─── Material supplied ───
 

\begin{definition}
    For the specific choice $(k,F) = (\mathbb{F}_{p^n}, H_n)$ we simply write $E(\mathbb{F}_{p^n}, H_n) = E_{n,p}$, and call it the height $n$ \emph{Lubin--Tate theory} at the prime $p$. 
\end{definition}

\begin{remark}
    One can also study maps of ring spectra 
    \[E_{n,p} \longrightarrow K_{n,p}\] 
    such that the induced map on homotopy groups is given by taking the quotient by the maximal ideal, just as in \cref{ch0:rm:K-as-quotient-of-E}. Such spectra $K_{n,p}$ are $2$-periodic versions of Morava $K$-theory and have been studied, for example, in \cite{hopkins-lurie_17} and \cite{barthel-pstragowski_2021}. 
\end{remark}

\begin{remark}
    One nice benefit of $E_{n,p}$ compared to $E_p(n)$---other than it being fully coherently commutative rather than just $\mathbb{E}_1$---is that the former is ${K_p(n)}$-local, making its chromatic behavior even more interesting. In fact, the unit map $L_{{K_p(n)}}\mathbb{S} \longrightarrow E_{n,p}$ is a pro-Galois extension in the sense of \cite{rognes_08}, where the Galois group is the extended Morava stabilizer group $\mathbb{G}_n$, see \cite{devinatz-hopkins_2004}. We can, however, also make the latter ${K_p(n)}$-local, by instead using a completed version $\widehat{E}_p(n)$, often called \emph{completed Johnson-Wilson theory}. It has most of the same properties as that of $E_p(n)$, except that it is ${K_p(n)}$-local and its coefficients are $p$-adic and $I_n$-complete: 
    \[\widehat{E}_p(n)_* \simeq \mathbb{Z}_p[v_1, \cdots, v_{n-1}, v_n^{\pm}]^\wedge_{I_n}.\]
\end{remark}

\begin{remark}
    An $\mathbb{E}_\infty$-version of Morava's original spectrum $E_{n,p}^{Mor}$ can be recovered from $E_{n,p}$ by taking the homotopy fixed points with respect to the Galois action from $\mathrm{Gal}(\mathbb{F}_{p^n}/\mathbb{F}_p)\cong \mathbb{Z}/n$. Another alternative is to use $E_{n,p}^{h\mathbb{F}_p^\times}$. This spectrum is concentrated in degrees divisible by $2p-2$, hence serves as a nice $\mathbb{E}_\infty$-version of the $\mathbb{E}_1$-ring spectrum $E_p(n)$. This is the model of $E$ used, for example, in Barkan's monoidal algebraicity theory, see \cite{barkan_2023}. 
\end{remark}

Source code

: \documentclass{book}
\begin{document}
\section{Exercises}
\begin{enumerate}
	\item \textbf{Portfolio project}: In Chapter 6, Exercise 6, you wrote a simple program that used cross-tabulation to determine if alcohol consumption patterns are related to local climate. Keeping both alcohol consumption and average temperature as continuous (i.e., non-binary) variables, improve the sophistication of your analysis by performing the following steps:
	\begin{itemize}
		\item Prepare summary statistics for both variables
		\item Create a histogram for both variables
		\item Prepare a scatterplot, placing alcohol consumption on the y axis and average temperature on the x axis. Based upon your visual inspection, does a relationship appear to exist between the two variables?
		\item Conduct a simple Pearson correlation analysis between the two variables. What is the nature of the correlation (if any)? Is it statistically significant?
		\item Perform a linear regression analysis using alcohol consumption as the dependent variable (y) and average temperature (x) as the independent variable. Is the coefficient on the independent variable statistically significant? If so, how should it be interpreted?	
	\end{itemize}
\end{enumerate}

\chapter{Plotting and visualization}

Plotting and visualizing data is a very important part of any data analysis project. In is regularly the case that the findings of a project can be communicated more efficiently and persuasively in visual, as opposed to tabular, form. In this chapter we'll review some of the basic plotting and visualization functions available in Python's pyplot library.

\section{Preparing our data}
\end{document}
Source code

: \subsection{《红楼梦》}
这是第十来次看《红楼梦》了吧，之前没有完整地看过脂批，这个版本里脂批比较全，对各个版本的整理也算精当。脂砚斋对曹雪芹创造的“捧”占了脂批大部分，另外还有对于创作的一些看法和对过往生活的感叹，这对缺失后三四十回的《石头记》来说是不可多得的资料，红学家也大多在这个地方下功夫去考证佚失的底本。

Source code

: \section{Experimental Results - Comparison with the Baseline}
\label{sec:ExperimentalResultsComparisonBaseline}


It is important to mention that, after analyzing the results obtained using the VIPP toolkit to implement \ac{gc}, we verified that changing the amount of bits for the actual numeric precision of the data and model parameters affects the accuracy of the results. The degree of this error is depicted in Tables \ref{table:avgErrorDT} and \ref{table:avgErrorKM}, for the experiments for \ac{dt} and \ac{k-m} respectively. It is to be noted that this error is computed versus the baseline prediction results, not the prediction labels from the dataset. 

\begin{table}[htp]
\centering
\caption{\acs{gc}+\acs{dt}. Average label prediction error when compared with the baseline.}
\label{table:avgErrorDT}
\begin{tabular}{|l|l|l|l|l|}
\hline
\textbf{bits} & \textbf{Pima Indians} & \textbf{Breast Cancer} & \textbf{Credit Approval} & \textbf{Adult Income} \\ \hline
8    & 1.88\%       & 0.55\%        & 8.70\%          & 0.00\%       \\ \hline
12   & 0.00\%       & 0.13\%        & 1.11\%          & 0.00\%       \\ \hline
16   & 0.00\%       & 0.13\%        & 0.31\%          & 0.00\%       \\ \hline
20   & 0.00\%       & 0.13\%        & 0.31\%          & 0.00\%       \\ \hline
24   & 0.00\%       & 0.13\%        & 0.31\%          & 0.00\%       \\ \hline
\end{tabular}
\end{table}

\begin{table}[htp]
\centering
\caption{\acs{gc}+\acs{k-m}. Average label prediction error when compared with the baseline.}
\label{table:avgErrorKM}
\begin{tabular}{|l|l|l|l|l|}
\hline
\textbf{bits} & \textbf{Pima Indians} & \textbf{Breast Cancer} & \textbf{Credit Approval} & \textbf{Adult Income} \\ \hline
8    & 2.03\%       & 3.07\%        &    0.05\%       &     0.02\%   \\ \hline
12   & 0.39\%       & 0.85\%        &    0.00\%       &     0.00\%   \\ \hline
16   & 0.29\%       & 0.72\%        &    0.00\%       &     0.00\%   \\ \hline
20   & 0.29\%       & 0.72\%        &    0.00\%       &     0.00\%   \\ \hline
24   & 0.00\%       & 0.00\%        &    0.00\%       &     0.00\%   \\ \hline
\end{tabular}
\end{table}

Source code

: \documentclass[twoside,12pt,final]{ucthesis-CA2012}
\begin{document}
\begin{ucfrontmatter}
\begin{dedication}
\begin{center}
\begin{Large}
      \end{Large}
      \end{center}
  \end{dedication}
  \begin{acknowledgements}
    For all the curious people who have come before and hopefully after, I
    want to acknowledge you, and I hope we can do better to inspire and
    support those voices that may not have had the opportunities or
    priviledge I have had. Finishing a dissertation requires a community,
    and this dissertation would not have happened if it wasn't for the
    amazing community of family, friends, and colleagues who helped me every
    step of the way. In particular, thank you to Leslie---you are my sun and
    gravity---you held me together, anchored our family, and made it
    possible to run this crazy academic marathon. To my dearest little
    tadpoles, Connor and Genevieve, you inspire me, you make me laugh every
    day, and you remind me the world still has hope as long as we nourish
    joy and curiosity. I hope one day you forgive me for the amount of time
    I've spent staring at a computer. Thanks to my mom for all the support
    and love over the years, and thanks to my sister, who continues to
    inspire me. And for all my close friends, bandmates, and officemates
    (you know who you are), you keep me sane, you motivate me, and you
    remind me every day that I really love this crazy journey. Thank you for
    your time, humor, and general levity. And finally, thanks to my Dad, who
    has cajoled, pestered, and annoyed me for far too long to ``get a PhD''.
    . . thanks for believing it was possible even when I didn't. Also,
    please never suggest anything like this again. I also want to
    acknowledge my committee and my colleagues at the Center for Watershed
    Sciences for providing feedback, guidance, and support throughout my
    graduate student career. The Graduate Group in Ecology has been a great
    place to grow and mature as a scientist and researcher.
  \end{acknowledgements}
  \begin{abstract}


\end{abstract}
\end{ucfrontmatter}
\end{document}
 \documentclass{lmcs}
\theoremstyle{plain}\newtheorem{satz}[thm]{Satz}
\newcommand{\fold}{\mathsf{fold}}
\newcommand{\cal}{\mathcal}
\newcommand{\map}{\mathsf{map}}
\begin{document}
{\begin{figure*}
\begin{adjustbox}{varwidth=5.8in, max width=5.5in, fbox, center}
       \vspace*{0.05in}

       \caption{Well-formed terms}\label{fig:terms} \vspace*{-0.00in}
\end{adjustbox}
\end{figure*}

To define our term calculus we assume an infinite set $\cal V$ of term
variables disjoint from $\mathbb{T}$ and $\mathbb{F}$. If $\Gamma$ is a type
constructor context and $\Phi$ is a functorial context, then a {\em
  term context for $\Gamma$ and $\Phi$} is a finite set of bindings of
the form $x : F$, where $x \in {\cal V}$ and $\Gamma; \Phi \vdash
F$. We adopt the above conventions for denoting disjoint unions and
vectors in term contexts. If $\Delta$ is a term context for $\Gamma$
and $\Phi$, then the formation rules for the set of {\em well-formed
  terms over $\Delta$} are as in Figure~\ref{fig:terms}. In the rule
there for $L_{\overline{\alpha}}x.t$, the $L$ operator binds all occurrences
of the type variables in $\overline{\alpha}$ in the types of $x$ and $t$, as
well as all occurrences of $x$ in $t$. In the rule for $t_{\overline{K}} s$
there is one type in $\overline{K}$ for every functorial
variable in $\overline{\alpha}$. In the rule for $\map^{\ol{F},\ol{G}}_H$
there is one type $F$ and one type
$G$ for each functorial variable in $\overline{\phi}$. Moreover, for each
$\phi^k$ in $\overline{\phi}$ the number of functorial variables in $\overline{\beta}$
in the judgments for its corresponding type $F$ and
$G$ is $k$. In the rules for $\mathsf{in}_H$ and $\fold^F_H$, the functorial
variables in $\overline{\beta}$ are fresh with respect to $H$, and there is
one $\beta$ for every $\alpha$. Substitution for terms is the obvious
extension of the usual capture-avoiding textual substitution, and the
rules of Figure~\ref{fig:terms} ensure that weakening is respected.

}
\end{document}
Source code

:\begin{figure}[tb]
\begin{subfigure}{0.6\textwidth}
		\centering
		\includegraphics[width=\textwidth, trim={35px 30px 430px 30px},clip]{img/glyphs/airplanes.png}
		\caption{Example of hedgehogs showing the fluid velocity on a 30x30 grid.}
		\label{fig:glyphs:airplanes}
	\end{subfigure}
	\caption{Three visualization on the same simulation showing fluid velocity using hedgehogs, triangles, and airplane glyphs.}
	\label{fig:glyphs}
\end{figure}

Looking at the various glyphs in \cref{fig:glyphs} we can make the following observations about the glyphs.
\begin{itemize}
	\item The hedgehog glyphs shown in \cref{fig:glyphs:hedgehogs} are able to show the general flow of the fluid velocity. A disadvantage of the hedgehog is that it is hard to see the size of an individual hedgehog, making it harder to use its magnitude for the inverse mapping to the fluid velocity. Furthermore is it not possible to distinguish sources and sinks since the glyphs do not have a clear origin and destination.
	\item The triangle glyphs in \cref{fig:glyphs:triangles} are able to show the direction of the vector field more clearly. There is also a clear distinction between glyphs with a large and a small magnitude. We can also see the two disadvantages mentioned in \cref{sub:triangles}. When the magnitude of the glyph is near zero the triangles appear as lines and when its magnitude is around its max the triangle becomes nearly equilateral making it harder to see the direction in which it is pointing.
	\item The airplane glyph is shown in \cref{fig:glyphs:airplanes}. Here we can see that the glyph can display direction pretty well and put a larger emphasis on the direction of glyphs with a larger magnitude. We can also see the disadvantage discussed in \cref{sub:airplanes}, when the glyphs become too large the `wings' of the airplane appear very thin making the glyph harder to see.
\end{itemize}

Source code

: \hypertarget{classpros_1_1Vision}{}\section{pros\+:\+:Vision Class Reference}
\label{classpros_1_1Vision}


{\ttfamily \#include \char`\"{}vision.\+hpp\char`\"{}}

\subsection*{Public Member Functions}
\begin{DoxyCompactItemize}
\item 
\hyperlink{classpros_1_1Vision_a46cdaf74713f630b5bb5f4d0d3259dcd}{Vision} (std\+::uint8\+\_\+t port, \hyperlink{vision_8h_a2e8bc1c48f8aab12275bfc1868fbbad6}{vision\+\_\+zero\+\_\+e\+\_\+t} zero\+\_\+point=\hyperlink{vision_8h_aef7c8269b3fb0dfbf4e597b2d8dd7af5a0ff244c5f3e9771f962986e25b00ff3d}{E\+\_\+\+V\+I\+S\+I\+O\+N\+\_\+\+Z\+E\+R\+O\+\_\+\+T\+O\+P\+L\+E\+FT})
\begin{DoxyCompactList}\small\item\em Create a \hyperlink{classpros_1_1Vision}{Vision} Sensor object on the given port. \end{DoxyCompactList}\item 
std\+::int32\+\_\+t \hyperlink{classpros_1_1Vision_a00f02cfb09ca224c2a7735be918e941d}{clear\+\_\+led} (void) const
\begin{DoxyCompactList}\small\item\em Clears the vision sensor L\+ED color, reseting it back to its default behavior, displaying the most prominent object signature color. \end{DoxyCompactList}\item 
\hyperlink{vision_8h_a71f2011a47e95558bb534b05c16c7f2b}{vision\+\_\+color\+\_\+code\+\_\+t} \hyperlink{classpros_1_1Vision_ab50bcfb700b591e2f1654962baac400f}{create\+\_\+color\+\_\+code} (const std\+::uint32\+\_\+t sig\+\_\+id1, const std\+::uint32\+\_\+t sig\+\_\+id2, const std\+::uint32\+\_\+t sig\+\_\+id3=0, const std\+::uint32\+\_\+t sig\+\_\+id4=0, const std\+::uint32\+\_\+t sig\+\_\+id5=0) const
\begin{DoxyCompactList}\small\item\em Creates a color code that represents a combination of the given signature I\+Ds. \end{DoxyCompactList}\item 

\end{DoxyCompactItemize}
───
*Task details*. Each line in the data that holds the string "friends" should be found and copied.

*Solved problem*.
    amazing community of family, friends, and colleagues who helped me every
    inspire me. And for all my close friends, bandmates, and officemates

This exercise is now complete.